* _Task details_
Please copy every line from the following entries in which the word "CCLI" appears.

BEGIN

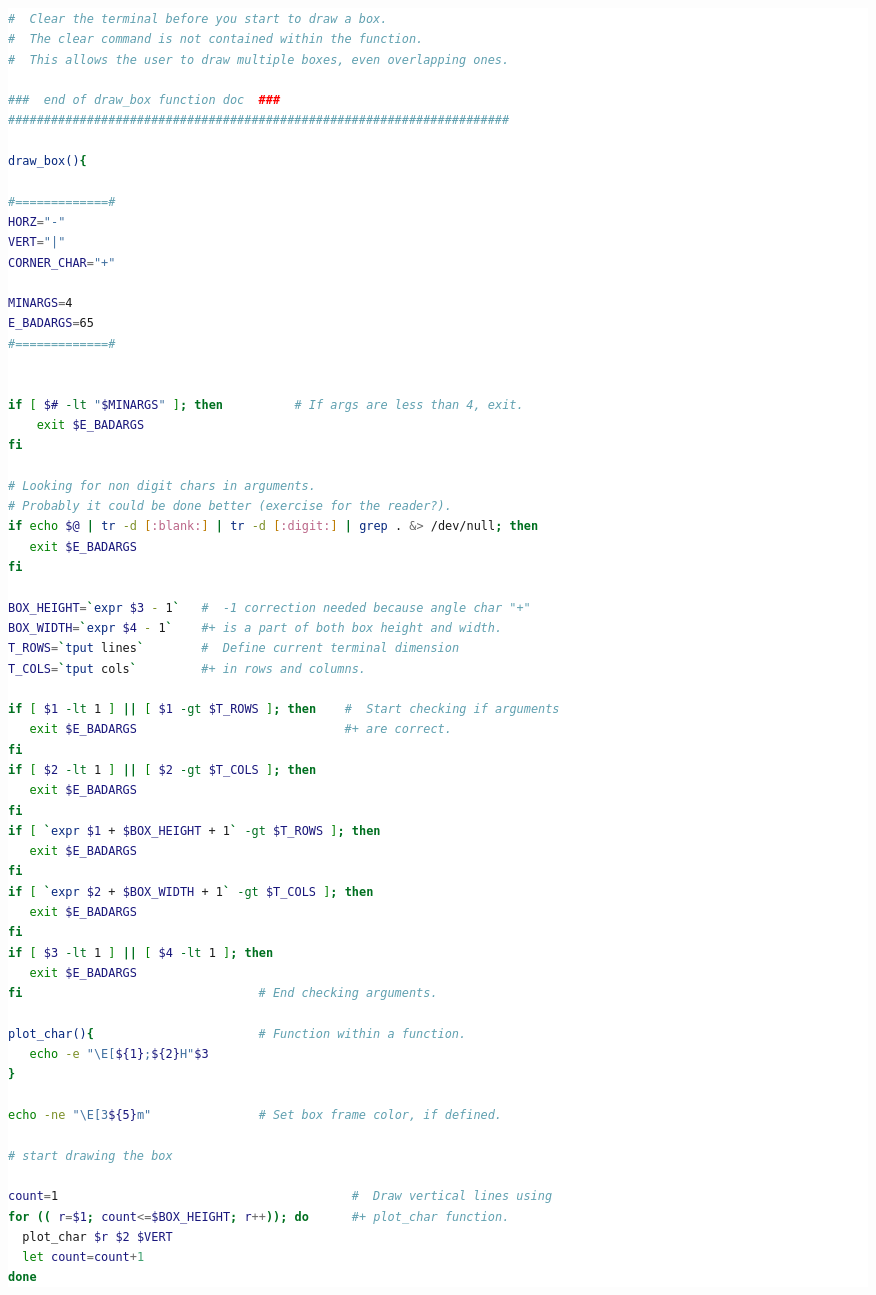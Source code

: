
```bash
#  Clear the terminal before you start to draw a box.
#  The clear command is not contained within the function.
#  This allows the user to draw multiple boxes, even overlapping ones.

###  end of draw_box function doc  ### 
######################################################################

draw_box(){

#=============#
HORZ="-"
VERT="|"
CORNER_CHAR="+"

MINARGS=4
E_BADARGS=65
#=============#


if [ $# -lt "$MINARGS" ]; then          # If args are less than 4, exit.
    exit $E_BADARGS
fi

# Looking for non digit chars in arguments.
# Probably it could be done better (exercise for the reader?).
if echo $@ | tr -d [:blank:] | tr -d [:digit:] | grep . &> /dev/null; then
   exit $E_BADARGS
fi

BOX_HEIGHT=`expr $3 - 1`   #  -1 correction needed because angle char "+"
BOX_WIDTH=`expr $4 - 1`    #+ is a part of both box height and width.
T_ROWS=`tput lines`        #  Define current terminal dimension 
T_COLS=`tput cols`         #+ in rows and columns.
         
if [ $1 -lt 1 ] || [ $1 -gt $T_ROWS ]; then    #  Start checking if arguments
   exit $E_BADARGS                             #+ are correct.
fi
if [ $2 -lt 1 ] || [ $2 -gt $T_COLS ]; then
   exit $E_BADARGS
fi
if [ `expr $1 + $BOX_HEIGHT + 1` -gt $T_ROWS ]; then
   exit $E_BADARGS
fi
if [ `expr $2 + $BOX_WIDTH + 1` -gt $T_COLS ]; then
   exit $E_BADARGS
fi
if [ $3 -lt 1 ] || [ $4 -lt 1 ]; then
   exit $E_BADARGS
fi                                 # End checking arguments.

plot_char(){                       # Function within a function.
   echo -e "\E[${1};${2}H"$3
}

echo -ne "\E[3${5}m"               # Set box frame color, if defined.

# start drawing the box

count=1                                         #  Draw vertical lines using
for (( r=$1; count<=$BOX_HEIGHT; r++)); do      #+ plot_char function.
  plot_char $r $2 $VERT
  let count=count+1
done 
```

[^1]: ANSI is, of course, the acronym for the American National Standards Institute. This august body establishes and maintains various technical and industrial standards.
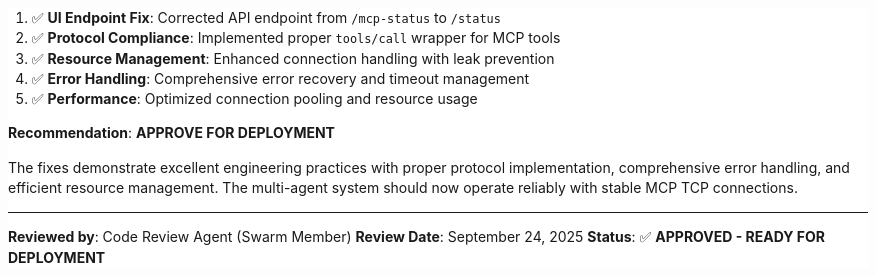 1. ✅ **UI Endpoint Fix**: Corrected API endpoint from `/mcp-status` to `/status`
2. ✅ **Protocol Compliance**: Implemented proper `tools/call` wrapper for MCP tools
3. ✅ **Resource Management**: Enhanced connection handling with leak prevention
4. ✅ **Error Handling**: Comprehensive error recovery and timeout management
5. ✅ **Performance**: Optimized connection pooling and resource usage

**Recommendation**: **APPROVE FOR DEPLOYMENT**

The fixes demonstrate excellent engineering practices with proper protocol implementation, comprehensive error handling, and efficient resource management. The multi-agent system should now operate reliably with stable MCP TCP connections.

---

**Reviewed by**: Code Review Agent (Swarm Member)
**Review Date**: September 24, 2025
**Status**: ✅ **APPROVED - READY FOR DEPLOYMENT**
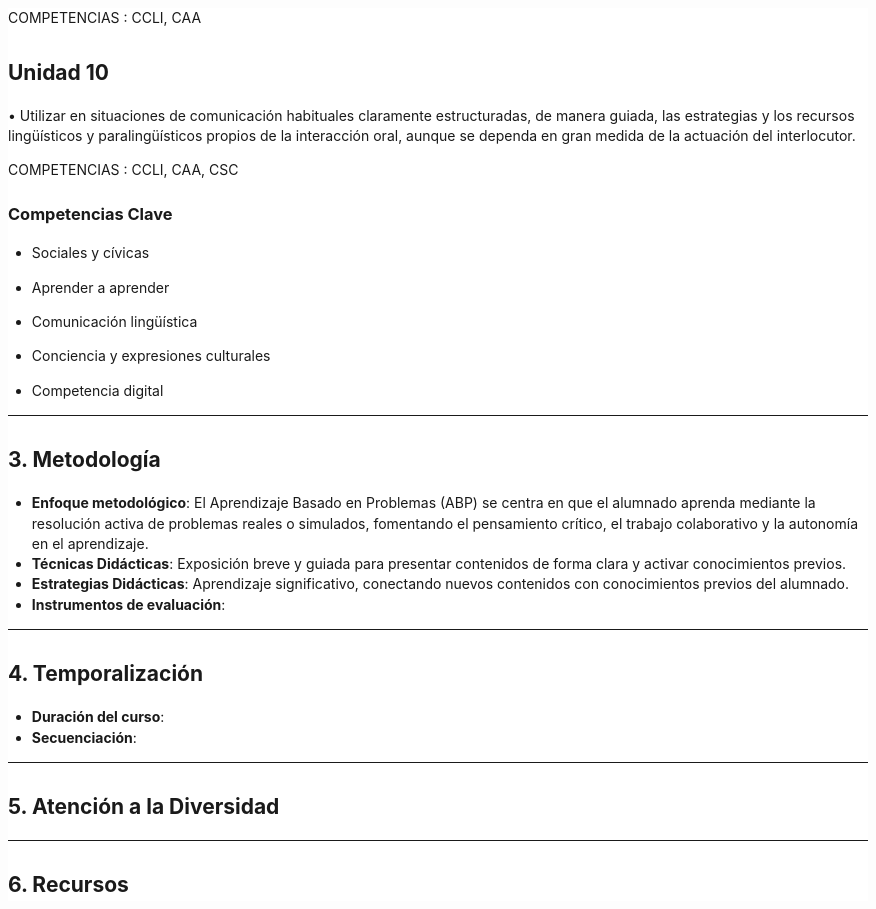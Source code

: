 COMPETENCIAS : CCLI, CAA

## Unidad 10
• Utilizar en situaciones de comunicación habituales claramente estructuradas, de 
manera guiada, las estrategias y los recursos lingüísticos y paralingüísticos 
propios de la interacción oral, aunque se dependa en gran medida de la 
actuación del interlocutor.  
 
COMPETENCIAS : CCLI, CAA, CSC


### Competencias Clave


- Sociales y cívicas

- Aprender a aprender

- Comunicación lingüística

- Conciencia y expresiones culturales

- Competencia digital



---

## 3. Metodología

- **Enfoque metodológico**: El Aprendizaje Basado en Problemas (ABP) se centra en que el alumnado aprenda mediante la resolución activa de problemas reales o simulados, fomentando el pensamiento crítico, el trabajo colaborativo y la autonomía en el aprendizaje.
- **Técnicas Didácticas**: Exposición breve y guiada para presentar contenidos de forma clara y activar conocimientos previos.
- **Estrategias Didácticas**: Aprendizaje significativo, conectando nuevos contenidos con conocimientos previos del alumnado.
- **Instrumentos de evaluación**: 

---

## 4. Temporalización

- **Duración del curso**: 
- **Secuenciación**:  
  

---

## 5. Atención a la Diversidad



---

## 6. Recursos

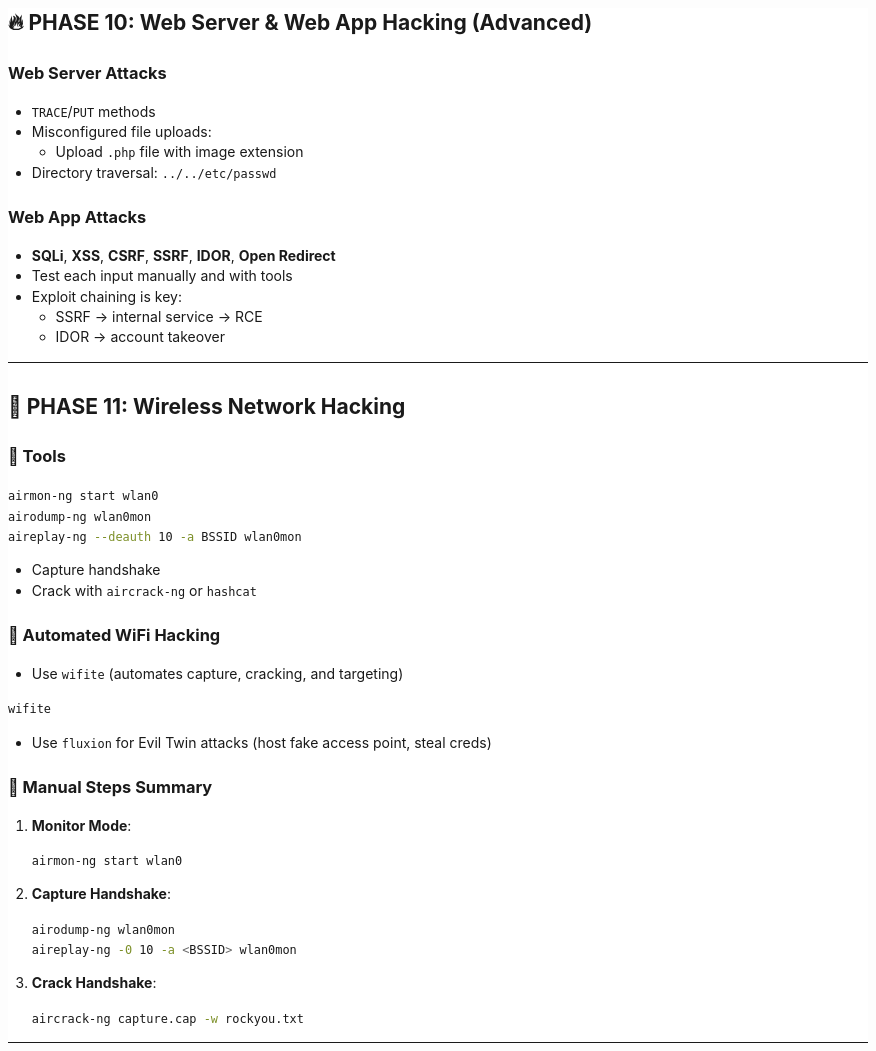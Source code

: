 
## 🔥 PHASE 10: Web Server & Web App Hacking (Advanced)

### Web Server Attacks
- `TRACE`/`PUT` methods
- Misconfigured file uploads:
  - Upload `.php` file with image extension
- Directory traversal: `../../etc/passwd`

### Web App Attacks
- **SQLi**, **XSS**, **CSRF**, **SSRF**, **IDOR**, **Open Redirect**
- Test each input manually and with tools
- Exploit chaining is key:
  - SSRF → internal service → RCE
  - IDOR → account takeover

---

## 📶 PHASE 11: Wireless Network Hacking

### 🧰 Tools
```bash
airmon-ng start wlan0
airodump-ng wlan0mon
aireplay-ng --deauth 10 -a BSSID wlan0mon
```
- Capture handshake
- Crack with `aircrack-ng` or `hashcat`

### 🤖 Automated WiFi Hacking
- Use `wifite` (automates capture, cracking, and targeting)
```bash
wifite
```
- Use `fluxion` for Evil Twin attacks (host fake access point, steal creds)

### 🔧 Manual Steps Summary
1. **Monitor Mode**:
   ```bash
   airmon-ng start wlan0
   ```
2. **Capture Handshake**:
   ```bash
   airodump-ng wlan0mon
   aireplay-ng -0 10 -a <BSSID> wlan0mon
   ```
3. **Crack Handshake**:
   ```bash
   aircrack-ng capture.cap -w rockyou.txt
   ```

---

END

* _Exercise solution_
: COMPETENCIAS : CCLI, CAA
COMPETENCIAS : CCLI, CAA, CSC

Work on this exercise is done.